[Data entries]
━━━━━━━━━━━━━━━━━━━━━━━━━━━━━━

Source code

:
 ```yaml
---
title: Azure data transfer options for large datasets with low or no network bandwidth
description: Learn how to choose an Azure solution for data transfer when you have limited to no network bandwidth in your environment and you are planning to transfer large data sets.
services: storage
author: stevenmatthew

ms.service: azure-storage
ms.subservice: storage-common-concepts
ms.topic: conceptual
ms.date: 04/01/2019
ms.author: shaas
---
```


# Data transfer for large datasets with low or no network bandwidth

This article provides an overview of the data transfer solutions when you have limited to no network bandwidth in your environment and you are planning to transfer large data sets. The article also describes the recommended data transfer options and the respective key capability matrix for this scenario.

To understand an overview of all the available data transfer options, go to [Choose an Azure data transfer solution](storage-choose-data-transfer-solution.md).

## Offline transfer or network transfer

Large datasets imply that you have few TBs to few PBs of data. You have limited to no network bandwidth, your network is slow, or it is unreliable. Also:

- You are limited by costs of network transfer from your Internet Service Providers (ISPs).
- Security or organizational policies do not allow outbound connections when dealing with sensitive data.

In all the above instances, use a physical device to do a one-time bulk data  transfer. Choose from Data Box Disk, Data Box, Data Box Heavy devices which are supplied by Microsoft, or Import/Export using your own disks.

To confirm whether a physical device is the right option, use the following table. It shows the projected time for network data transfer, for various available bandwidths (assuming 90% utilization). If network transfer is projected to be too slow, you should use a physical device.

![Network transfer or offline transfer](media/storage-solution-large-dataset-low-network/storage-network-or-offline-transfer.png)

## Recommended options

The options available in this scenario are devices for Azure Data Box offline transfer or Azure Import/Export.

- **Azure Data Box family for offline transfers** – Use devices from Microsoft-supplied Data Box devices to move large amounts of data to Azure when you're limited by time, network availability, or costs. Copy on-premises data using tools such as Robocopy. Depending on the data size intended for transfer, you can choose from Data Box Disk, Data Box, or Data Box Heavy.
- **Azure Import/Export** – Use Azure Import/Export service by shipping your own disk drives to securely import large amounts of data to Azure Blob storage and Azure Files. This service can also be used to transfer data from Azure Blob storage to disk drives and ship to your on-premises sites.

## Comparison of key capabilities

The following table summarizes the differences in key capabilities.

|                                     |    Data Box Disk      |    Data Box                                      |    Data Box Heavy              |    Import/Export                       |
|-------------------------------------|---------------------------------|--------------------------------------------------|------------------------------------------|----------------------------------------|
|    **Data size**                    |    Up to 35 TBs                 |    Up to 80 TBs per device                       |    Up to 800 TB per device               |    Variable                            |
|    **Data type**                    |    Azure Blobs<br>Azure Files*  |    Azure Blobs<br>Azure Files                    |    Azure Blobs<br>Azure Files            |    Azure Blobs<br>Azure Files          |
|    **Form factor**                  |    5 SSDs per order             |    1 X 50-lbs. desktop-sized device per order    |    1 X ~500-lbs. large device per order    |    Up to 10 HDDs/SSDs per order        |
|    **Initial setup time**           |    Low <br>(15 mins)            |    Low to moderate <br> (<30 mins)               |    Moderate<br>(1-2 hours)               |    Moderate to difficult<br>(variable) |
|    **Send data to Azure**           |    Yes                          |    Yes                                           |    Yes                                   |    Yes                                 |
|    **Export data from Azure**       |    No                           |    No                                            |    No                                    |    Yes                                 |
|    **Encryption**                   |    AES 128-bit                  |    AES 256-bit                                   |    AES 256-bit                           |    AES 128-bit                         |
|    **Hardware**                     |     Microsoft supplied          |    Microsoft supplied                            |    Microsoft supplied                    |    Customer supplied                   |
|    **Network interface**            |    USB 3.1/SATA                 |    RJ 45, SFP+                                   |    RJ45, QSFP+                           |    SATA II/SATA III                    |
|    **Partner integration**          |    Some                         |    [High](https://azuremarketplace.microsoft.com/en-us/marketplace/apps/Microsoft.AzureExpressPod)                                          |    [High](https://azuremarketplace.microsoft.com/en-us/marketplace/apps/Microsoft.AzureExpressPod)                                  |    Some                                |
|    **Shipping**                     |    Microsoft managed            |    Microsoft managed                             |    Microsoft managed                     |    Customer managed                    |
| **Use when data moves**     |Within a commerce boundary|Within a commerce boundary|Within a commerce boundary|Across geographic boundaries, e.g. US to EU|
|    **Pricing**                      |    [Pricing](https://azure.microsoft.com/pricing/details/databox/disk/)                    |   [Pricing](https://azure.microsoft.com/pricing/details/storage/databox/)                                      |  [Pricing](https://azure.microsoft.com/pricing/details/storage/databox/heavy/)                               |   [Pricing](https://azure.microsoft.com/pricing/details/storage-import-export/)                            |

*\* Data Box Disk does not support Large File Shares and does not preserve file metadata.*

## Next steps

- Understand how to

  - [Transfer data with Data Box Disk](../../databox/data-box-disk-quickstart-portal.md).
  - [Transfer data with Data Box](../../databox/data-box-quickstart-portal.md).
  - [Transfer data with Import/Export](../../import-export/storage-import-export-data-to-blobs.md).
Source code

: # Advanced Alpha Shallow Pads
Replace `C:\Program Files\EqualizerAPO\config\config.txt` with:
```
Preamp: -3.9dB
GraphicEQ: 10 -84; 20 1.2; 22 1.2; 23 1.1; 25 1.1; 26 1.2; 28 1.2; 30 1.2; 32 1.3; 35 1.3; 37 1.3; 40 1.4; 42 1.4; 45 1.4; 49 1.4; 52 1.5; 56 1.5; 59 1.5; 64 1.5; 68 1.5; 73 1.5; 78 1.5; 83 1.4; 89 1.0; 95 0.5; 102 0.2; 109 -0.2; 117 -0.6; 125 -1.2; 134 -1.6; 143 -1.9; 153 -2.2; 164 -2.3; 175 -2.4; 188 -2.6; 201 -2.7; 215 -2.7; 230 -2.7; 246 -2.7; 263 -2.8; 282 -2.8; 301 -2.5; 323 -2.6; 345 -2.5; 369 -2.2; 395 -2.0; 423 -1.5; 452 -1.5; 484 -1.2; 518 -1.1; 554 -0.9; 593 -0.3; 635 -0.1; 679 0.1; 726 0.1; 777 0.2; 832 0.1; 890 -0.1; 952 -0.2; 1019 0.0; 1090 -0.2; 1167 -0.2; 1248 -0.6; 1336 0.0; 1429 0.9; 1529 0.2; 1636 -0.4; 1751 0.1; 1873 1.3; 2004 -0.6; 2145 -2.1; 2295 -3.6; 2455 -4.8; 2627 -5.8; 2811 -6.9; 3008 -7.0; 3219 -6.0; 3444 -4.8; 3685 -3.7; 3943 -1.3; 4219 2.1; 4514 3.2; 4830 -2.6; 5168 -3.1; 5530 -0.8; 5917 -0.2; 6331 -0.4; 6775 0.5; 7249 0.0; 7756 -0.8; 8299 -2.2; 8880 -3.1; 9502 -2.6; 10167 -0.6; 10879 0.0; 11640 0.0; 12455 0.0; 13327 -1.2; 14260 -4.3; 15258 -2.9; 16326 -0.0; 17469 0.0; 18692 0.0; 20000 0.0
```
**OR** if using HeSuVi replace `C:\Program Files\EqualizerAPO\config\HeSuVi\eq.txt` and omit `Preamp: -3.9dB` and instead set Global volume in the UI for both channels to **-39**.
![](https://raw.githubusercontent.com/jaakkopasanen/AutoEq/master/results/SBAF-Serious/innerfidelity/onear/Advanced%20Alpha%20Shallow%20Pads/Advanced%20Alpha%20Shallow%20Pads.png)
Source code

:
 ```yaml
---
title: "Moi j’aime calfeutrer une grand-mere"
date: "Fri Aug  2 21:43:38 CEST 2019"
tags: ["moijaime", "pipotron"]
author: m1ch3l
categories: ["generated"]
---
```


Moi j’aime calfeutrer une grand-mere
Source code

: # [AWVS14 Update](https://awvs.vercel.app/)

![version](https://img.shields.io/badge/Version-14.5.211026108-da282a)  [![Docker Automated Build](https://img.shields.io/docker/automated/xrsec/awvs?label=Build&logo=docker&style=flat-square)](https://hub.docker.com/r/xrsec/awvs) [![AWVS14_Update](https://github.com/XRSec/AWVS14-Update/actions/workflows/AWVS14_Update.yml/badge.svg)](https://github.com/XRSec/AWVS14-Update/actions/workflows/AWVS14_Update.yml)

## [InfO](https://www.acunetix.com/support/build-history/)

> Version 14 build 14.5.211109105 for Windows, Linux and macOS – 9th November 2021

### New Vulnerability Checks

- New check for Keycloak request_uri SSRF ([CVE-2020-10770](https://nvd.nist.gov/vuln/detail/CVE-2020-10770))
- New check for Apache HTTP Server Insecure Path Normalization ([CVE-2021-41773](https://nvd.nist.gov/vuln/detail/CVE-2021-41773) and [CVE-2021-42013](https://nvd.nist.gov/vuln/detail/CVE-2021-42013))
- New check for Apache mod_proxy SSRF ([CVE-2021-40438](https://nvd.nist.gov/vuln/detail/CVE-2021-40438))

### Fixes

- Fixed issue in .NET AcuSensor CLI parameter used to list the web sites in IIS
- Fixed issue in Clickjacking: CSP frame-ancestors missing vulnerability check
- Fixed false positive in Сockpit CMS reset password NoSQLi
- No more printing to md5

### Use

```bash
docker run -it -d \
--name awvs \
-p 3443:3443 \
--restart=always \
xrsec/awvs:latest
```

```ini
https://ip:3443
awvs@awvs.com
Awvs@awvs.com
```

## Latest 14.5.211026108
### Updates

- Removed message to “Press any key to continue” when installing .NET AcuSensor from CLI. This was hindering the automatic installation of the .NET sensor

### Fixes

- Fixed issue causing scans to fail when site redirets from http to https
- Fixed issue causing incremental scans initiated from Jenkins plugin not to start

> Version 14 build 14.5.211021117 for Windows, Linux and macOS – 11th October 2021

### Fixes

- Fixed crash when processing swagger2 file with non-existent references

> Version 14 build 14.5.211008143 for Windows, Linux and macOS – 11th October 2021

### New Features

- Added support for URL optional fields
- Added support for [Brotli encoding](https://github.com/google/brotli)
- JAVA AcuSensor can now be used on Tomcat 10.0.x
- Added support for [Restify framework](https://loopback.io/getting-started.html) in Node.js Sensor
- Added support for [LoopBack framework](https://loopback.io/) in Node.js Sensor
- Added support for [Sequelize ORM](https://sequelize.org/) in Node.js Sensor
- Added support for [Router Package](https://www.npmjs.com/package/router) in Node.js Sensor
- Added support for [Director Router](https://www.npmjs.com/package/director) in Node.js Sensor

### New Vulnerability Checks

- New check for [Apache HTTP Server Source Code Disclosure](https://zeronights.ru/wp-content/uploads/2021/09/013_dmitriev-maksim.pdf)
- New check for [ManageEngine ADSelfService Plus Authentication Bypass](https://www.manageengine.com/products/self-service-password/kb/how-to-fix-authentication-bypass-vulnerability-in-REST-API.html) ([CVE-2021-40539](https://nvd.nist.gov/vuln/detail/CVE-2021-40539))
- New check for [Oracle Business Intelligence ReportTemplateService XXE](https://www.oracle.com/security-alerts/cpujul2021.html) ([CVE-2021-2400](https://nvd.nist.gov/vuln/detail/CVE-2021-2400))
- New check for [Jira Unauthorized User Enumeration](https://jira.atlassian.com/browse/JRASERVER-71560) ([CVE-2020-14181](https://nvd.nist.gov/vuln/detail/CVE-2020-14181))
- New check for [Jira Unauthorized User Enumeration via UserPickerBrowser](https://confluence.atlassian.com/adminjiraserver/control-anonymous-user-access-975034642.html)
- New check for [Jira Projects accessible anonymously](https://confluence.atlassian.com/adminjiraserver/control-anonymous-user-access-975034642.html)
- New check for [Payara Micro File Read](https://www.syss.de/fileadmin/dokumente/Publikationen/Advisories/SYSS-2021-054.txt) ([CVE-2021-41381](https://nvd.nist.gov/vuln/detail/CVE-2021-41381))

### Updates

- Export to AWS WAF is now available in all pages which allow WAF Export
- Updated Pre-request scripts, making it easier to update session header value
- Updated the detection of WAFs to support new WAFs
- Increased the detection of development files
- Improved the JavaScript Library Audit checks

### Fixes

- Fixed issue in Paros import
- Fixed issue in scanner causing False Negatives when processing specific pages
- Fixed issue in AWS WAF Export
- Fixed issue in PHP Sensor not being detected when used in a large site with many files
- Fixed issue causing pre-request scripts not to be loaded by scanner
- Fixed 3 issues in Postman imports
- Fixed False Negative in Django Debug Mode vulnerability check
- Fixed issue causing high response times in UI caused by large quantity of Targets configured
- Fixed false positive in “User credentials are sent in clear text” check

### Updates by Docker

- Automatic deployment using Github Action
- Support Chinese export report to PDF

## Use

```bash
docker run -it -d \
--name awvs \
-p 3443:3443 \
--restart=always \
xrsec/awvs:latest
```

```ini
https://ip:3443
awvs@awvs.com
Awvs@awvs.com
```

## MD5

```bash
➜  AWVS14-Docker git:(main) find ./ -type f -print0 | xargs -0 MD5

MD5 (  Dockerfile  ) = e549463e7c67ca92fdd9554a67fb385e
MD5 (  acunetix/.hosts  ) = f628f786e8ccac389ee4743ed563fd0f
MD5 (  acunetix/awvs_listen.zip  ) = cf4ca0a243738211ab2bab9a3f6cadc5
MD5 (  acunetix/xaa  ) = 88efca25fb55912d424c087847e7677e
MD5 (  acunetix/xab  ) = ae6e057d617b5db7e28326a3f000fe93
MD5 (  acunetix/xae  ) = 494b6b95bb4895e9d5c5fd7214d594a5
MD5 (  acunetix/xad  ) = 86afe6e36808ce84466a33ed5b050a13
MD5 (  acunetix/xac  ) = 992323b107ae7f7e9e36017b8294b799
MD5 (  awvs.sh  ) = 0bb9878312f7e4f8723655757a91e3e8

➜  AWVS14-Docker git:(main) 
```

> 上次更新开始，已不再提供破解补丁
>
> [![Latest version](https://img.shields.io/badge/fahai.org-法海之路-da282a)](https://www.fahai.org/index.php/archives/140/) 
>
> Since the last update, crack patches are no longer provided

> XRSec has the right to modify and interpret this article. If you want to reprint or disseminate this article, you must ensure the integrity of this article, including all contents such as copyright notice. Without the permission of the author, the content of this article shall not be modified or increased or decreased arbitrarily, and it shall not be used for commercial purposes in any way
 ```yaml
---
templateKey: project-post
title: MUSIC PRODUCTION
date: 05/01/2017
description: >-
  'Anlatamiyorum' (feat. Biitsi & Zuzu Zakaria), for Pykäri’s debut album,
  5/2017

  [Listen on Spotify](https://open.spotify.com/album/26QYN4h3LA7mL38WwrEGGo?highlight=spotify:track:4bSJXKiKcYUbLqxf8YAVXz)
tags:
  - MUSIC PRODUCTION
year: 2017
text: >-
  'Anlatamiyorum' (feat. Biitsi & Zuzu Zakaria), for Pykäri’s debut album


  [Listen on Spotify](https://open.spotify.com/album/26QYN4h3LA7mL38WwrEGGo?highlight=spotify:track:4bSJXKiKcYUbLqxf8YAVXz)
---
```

━━━━━━━━━━━━━━━━━━━━━━━━━━━━━━

#### WORK ORDER:
Working from the data above, extract solely the lines from the one containing "- Added support for [Sequelize" through the one containing "- New check for [ManageEngine", exactly as they appear, both included.

#### SOLUTION BELOW:
- Added support for [Sequelize ORM](https://sequelize.org/) in Node.js Sensor
- Added support for [Router Package](https://www.npmjs.com/package/router) in Node.js Sensor
- Added support for [Director Router](https://www.npmjs.com/package/director) in Node.js Sensor

### New Vulnerability Checks

- New check for [Apache HTTP Server Source Code Disclosure](https://zeronights.ru/wp-content/uploads/2021/09/013_dmitriev-maksim.pdf)
- New check for [ManageEngine ADSelfService Plus Authentication Bypass](https://www.manageengine.com/products/self-service-password/kb/how-to-fix-authentication-bypass-vulnerability-in-REST-API.html) ([CVE-2021-40539](https://nvd.nist.gov/vuln/detail/CVE-2021-40539))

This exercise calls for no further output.